> [AIM OF THE EXERCISE] Find how many lines below mention "변경하는". Nothing but the number is needed.

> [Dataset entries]
***

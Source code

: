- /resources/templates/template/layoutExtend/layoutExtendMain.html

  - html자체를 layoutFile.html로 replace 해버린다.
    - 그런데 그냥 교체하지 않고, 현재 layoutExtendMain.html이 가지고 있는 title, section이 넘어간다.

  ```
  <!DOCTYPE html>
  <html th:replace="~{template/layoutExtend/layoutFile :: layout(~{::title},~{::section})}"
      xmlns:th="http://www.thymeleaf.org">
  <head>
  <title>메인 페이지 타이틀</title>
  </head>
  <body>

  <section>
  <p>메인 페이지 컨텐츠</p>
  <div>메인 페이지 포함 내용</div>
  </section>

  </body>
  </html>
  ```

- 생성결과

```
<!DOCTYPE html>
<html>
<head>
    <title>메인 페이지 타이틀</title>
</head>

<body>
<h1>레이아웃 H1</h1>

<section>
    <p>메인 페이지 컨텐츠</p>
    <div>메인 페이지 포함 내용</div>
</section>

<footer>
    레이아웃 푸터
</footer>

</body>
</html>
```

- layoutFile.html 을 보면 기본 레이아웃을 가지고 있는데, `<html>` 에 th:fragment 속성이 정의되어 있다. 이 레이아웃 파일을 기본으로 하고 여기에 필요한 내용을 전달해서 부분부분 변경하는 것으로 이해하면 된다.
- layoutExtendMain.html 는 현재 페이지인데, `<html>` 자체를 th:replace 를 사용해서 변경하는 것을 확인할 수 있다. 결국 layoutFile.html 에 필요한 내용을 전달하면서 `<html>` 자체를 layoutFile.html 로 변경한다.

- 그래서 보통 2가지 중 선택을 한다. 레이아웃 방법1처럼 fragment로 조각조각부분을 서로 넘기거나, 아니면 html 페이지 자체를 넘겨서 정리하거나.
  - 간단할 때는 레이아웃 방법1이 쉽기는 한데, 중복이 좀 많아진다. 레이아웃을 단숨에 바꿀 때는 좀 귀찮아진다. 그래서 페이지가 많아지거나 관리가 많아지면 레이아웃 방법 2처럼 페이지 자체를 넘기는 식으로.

***

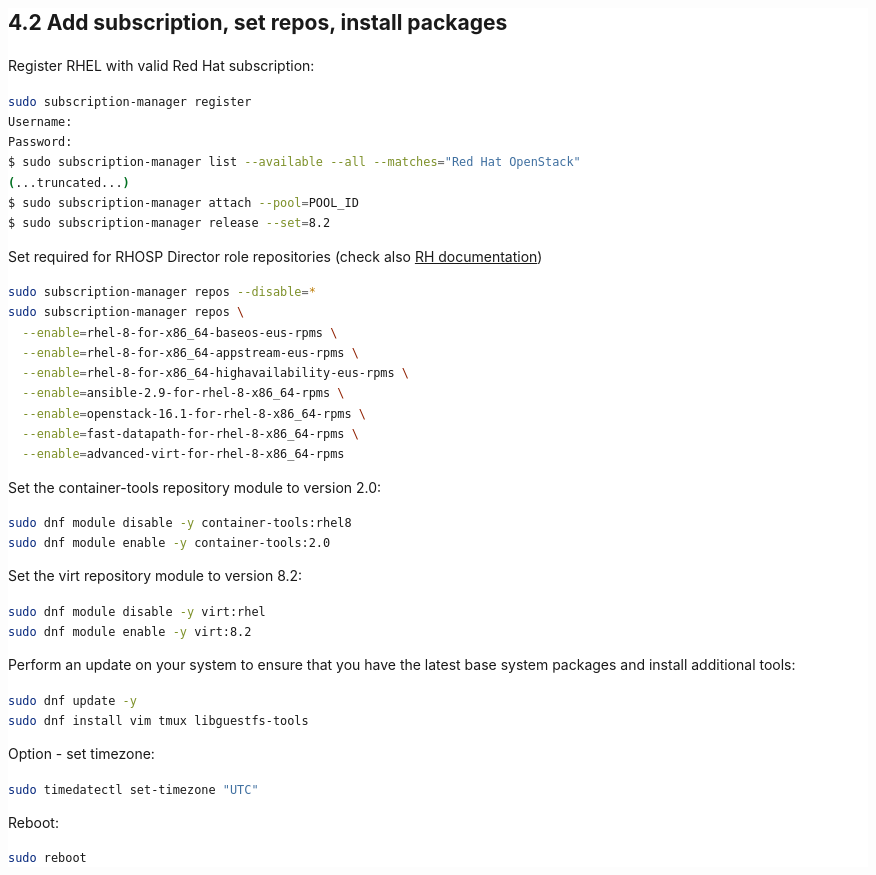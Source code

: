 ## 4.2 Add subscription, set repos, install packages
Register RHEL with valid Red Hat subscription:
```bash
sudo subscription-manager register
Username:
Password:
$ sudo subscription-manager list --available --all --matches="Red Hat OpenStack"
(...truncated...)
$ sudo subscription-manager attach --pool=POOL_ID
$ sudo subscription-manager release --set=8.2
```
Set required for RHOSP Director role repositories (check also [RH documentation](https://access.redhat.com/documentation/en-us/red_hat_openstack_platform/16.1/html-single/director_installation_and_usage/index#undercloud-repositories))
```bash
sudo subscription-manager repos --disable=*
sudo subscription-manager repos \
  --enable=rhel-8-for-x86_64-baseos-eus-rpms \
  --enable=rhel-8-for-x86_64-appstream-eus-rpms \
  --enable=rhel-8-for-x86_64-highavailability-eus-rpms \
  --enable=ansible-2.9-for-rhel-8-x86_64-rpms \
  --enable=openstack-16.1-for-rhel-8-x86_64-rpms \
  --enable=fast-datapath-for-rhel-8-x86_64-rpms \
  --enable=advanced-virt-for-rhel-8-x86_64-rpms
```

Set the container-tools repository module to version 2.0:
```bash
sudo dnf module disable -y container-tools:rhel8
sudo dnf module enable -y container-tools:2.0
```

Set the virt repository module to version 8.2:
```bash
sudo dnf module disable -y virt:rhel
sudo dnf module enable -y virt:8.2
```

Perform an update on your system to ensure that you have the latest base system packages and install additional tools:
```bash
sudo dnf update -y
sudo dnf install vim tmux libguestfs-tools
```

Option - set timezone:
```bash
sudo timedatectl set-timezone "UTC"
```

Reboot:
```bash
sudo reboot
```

***

> [THE COMPLETED TASK] 2